Heading up Kings Mtn this morning, where we got to watch some slow-motion slides in action.

Who knew Kevin and I would be famous for our ride today? But we’ll get to that shortly. First off, yes, when any sensible person was sleeping, and what those sensible people later on came into our stores to buy Wahoo Kickr trainers so they could have simulated rides on Zwift’s Watopia.

But Kevin and I aren’t a subset of those “sensible people.” We woke up to heavy rains driving hard against our windows and though finally, that epic ride we’ve been waiting for! Finally, our wet-weather bikes and wet-weather clothing would get a full test. We really weren’t suprised that nobody else showed up to enjoy our idea of a good time though… I guess they figured that much fun could be bad for you. Roads were pretty much deserted, but we did come across two women out running and exchanged remarks and glances that clearly we were all part of a club in which there are very few members and little evidence of sanity, and yet we were all having a very good time.

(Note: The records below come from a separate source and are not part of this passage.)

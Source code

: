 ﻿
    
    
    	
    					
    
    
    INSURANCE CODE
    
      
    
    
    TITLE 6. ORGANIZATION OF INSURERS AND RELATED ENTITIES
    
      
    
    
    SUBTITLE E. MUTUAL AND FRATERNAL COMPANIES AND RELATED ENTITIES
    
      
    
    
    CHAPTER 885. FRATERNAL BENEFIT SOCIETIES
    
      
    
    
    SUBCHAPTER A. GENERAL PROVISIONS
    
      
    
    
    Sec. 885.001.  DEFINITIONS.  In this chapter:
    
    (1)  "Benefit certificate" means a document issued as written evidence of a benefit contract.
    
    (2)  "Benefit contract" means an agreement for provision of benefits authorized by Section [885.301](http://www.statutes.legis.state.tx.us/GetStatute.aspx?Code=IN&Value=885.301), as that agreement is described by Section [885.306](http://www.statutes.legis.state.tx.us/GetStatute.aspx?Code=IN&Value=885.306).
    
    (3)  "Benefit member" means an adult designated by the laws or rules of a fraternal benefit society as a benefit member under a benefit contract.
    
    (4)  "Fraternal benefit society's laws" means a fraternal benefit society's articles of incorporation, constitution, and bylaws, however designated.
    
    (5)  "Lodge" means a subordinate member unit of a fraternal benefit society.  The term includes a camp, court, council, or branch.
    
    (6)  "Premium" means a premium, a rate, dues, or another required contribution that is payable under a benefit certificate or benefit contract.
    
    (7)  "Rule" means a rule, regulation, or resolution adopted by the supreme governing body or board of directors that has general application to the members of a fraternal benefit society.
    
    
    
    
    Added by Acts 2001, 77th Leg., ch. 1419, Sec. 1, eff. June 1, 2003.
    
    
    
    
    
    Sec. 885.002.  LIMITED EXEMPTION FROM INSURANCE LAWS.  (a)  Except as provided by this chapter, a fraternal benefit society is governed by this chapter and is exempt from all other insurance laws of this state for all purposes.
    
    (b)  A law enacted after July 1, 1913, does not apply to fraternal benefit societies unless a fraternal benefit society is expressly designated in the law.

The ride up was pretty easy and quite spectacular, with miniature waterfalls everywhere, slow-motion mudslides, and the sound above us of very high winds but we felt only the rain. That’s the interesting thing about climbs up to Skyline. You don’t really ever feel the wind, but it sure makes a racket. Even on Skyline itself, at least the section north of Sky Londa, you can hear it but you’re riding in a special protected zone that seems to exist just for us. Towards the top someone driving the other direction rolled down their window to ask if the road was open. That’s kind of funny if you think about it; there’s an assumption that the bicyclists will get through places the cars can’t. Or maybe they’ve just seen me one of the several thousand times I’ve climbed Kings.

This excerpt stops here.